Spouse partner or fiancé visa UK – Evidence of divorce in the UK or divorce overseas – previous relationship ended how to evidence

Spouse partner or fiancé visa UK – Evidence of divorce in the UK or divorce overseas

Divorce from previous partner has to be evidence when applying for UK spouse, partner, or fiance visa. Many British citizens and those residing in the UK with permanent resident (Indefinite Leave to Remain) status, frequently have foreign spouses/partners whom they wish to bring to the UK to live together. For this to happen, the foreign spouse/partner would first need to apply for a spouse/partner visa and meet stringent Home Office criteria, supported with piles of specified evidence. When applying for family visa for the UK you need to pay careful attention to the ‘specified evidence’ required to prove each requirement for the visa application, as per the UK immigration rules.

If you wish to read more about the evidence of overseas marriage, we have a separate article on overseas marriage validity for UK family visa.

Evidence of divorce in the UK or overseas - spouse partner or fiance visa application for the UK

Evidence of divorce in the UK – UK spouse partner or fiance application

A divorce in England and Wales must be evidenced by either a decree absolute or a final order.

A divorce in Scotland must be evidenced by a decree of divorce.

A divorce in Northern Ireland must be evidenced by a decree absolute.

A civil partnership in the United Kingdom must be evidenced by a civil partnership certificate.

The dissolution of a civil partnership in the UK must be evidenced by a final order of civil partnership dissolution from a civil court.

Overseas divorce – evidence for UK spouse partner or fiance visa

This section deals with overseas divorce. In the UK immigration rules it is stipulated that marriages, civil partnerships or evidence of divorce or dissolution from outside the UK must be evidenced by a reasonable equivalent to the evidence detailed in UK immigration rules paragraphs for UK divorce, valid under the law in force in the relevant country.

The Recognition of Divorces and Legal Separations Act 1971 set out the criteria for the recognition in the UK of an overseas divorce where it was obtained by means of judicial or other proceedings, valid in the country where it was obtained and either spouse was habitually resident in that country or a national of that country. The Family Law Act 1986 instituted new provisions for the recognition of overseas divorces which took place on or after 4 April 1988.
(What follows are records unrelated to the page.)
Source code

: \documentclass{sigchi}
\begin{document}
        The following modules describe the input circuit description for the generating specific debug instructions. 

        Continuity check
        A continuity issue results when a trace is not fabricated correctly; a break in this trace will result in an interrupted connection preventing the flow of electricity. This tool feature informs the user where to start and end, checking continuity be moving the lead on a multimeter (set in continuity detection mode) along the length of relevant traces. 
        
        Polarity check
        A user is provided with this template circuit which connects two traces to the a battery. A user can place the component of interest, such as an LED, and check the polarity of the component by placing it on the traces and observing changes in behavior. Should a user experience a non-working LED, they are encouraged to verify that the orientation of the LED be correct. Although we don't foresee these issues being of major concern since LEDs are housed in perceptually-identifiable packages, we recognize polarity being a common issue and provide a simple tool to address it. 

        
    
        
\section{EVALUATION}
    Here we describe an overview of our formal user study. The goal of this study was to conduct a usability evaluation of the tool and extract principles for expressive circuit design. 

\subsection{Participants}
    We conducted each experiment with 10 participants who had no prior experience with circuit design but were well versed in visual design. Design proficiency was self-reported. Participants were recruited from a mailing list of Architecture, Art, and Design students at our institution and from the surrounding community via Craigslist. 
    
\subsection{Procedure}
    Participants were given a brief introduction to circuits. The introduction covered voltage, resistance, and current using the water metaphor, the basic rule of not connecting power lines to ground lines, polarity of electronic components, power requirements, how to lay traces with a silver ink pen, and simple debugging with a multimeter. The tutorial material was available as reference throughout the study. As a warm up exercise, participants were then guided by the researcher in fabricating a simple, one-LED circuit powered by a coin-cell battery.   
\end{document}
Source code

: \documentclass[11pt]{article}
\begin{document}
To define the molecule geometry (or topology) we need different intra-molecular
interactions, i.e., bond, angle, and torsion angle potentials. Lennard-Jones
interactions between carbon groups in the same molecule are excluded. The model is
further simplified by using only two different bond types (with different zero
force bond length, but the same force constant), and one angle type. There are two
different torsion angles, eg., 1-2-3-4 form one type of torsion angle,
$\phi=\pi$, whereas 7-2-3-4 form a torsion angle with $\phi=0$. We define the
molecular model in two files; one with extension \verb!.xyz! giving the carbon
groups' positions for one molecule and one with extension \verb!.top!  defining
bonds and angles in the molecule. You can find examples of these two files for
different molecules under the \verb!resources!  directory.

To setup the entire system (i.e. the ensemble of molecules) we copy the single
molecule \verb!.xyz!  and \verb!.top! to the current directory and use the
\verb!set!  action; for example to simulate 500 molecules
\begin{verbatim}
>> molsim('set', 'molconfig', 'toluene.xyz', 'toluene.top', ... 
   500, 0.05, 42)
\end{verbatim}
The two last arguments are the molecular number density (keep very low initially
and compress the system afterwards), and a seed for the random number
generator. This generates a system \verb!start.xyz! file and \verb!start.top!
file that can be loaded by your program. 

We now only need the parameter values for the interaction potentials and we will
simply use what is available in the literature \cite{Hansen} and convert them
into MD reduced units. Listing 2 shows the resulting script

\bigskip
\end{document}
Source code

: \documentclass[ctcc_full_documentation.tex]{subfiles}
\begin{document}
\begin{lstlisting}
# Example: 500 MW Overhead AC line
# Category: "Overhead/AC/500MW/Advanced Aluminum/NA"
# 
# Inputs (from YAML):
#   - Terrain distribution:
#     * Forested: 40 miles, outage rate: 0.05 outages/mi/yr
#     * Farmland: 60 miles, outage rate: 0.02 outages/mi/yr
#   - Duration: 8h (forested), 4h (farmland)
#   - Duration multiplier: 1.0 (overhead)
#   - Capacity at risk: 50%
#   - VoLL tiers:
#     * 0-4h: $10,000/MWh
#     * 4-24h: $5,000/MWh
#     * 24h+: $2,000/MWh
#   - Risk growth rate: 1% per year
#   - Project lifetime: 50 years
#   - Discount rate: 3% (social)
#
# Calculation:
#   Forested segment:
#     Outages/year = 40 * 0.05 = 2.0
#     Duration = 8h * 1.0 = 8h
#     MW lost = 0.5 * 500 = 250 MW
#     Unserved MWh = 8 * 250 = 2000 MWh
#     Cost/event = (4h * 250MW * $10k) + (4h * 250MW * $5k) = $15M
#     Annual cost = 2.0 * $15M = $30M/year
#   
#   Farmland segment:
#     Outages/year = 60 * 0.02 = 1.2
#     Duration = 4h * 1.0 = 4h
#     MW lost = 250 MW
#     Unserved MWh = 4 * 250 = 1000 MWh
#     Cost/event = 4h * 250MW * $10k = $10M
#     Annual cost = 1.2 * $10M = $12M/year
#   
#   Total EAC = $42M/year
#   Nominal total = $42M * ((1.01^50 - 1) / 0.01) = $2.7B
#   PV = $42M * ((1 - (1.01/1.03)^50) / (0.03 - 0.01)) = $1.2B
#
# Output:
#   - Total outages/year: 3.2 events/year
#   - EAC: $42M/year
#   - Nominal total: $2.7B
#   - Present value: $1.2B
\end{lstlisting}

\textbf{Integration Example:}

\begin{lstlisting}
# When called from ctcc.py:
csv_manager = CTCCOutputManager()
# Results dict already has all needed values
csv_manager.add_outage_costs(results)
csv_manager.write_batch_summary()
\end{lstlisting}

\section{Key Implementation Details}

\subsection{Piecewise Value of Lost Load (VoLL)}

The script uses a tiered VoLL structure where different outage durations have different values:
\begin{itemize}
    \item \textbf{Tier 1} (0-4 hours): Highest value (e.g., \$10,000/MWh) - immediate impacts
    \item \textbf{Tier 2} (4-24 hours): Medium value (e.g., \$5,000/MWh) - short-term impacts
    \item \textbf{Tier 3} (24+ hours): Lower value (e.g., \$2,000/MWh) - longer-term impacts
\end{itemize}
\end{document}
An overseas divorce obtained by means of proceedings shall be recognised under section 46(1) of the Family Law Act 1986 if it is valid in the country in which it was obtained and at the relevant date either party was one of the following:

• habitually resident or domiciled in that country

• a national of that country

Overseas Divorce obtained other than by means of court
proceedings

An overseas divorce obtained other than by means of court proceedings shall be recognised under section 46(2) of the Family Law Act 1986 if the following apply:

  • it is valid in the country in which it was obtained
  • both parties were domiciled in that country or one was domiciled there and the
    other was domiciled in a country which recognised the divorce, at the relevant
    date
  • neither party had been habitually resident in the UK throughout the period of
    the year immediately preceding that date

The ‘relevant date’ means either the date on which proceedings were begun or, if there were no proceedings, the date on which the divorce was obtained.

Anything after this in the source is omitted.